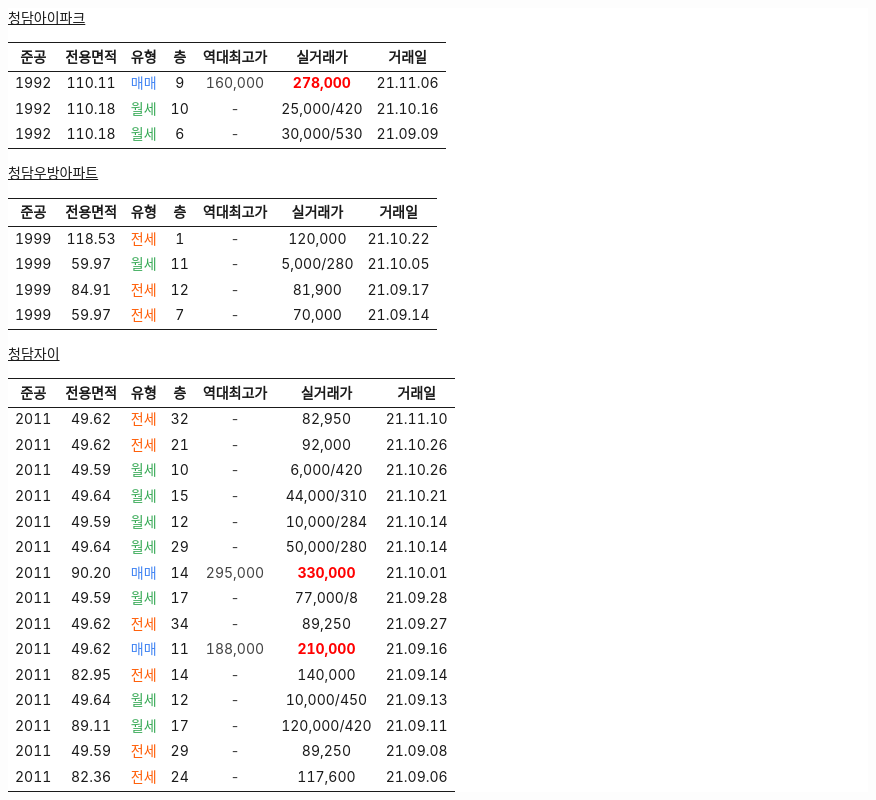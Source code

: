 [청담아이파크](https://search.naver.com/search.naver?query=%EC%B2%AD%EB%8B%B4%EC%95%84%EC%9D%B4%ED%8C%8C%ED%81%AC)

|준공|전용면적|유형|층|역대최고가|실거래가|거래일|
|:---:|:---:|:---:|:---:|:---:|:---:|:---:|
|1992|110.11|<span style="color:#4285F3">매매</span>|9|<span style="color:#444444">160,000</span>|<b><span style="color:#FF0000">278,000</span></b>|21.11.06|
|1992|110.18|<span style="color:#34A853">월세</span>|10|<span style="color:#444444">-</span>|25,000/420|21.10.16|
|1992|110.18|<span style="color:#34A853">월세</span>|6|<span style="color:#444444">-</span>|30,000/530|21.09.09|


<script async src="https://pagead2.googlesyndication.com/pagead/js/adsbygoogle.js"></script>

<ins class="adsbygoogle"
     style="display:block"
     data-ad-client="ca-pub-1142216861245946"
     data-ad-slot="4805727019"
     data-ad-format="auto"
     data-full-width-responsive="true"></ins>
<script>
     (adsbygoogle = window.adsbygoogle || []).push({});
</script>


[청담우방아파트](https://search.naver.com/search.naver?query=%EC%B2%AD%EB%8B%B4%EC%9A%B0%EB%B0%A9%EC%95%84%ED%8C%8C%ED%8A%B8)

|준공|전용면적|유형|층|역대최고가|실거래가|거래일|
|:---:|:---:|:---:|:---:|:---:|:---:|:---:|
|1999|118.53|<span style="color:#FF5A00">전세</span>|1|<span style="color:#444444">-</span>|120,000|21.10.22|
|1999|59.97|<span style="color:#34A853">월세</span>|11|<span style="color:#444444">-</span>|5,000/280|21.10.05|
|1999|84.91|<span style="color:#FF5A00">전세</span>|12|<span style="color:#444444">-</span>|81,900|21.09.17|
|1999|59.97|<span style="color:#FF5A00">전세</span>|7|<span style="color:#444444">-</span>|70,000|21.09.14|

[청담자이](https://search.naver.com/search.naver?query=%EC%B2%AD%EB%8B%B4%EC%9E%90%EC%9D%B4)

|준공|전용면적|유형|층|역대최고가|실거래가|거래일|
|:---:|:---:|:---:|:---:|:---:|:---:|:---:|
|2011|49.62|<span style="color:#FF5A00">전세</span>|32|<span style="color:#444444">-</span>|82,950|21.11.10|
|2011|49.62|<span style="color:#FF5A00">전세</span>|21|<span style="color:#444444">-</span>|92,000|21.10.26|
|2011|49.59|<span style="color:#34A853">월세</span>|10|<span style="color:#444444">-</span>|6,000/420|21.10.26|
|2011|49.64|<span style="color:#34A853">월세</span>|15|<span style="color:#444444">-</span>|44,000/310|21.10.21|
|2011|49.59|<span style="color:#34A853">월세</span>|12|<span style="color:#444444">-</span>|10,000/284|21.10.14|
|2011|49.64|<span style="color:#34A853">월세</span>|29|<span style="color:#444444">-</span>|50,000/280|21.10.14|
|2011|90.20|<span style="color:#4285F3">매매</span>|14|<span style="color:#444444">295,000</span>|<b><span style="color:#FF0000">330,000</span></b>|21.10.01|
|2011|49.59|<span style="color:#34A853">월세</span>|17|<span style="color:#444444">-</span>|77,000/8|21.09.28|
|2011|49.62|<span style="color:#FF5A00">전세</span>|34|<span style="color:#444444">-</span>|89,250|21.09.27|
|2011|49.62|<span style="color:#4285F3">매매</span>|11|<span style="color:#444444">188,000</span>|<b><span style="color:#FF0000">210,000</span></b>|21.09.16|
|2011|82.95|<span style="color:#FF5A00">전세</span>|14|<span style="color:#444444">-</span>|140,000|21.09.14|
|2011|49.64|<span style="color:#34A853">월세</span>|12|<span style="color:#444444">-</span>|10,000/450|21.09.13|
|2011|89.11|<span style="color:#34A853">월세</span>|17|<span style="color:#444444">-</span>|120,000/420|21.09.11|
|2011|49.59|<span style="color:#FF5A00">전세</span>|29|<span style="color:#444444">-</span>|89,250|21.09.08|
|2011|82.36|<span style="color:#FF5A00">전세</span>|24|<span style="color:#444444">-</span>|117,600|21.09.06|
----------
BRIEF: Show me every line in the data above that includes "script".

RESPONSE FOR THIS EXERCISE:
<script async src="https://pagead2.googlesyndication.com/pagead/js/adsbygoogle.js"></script>
<script>
</script>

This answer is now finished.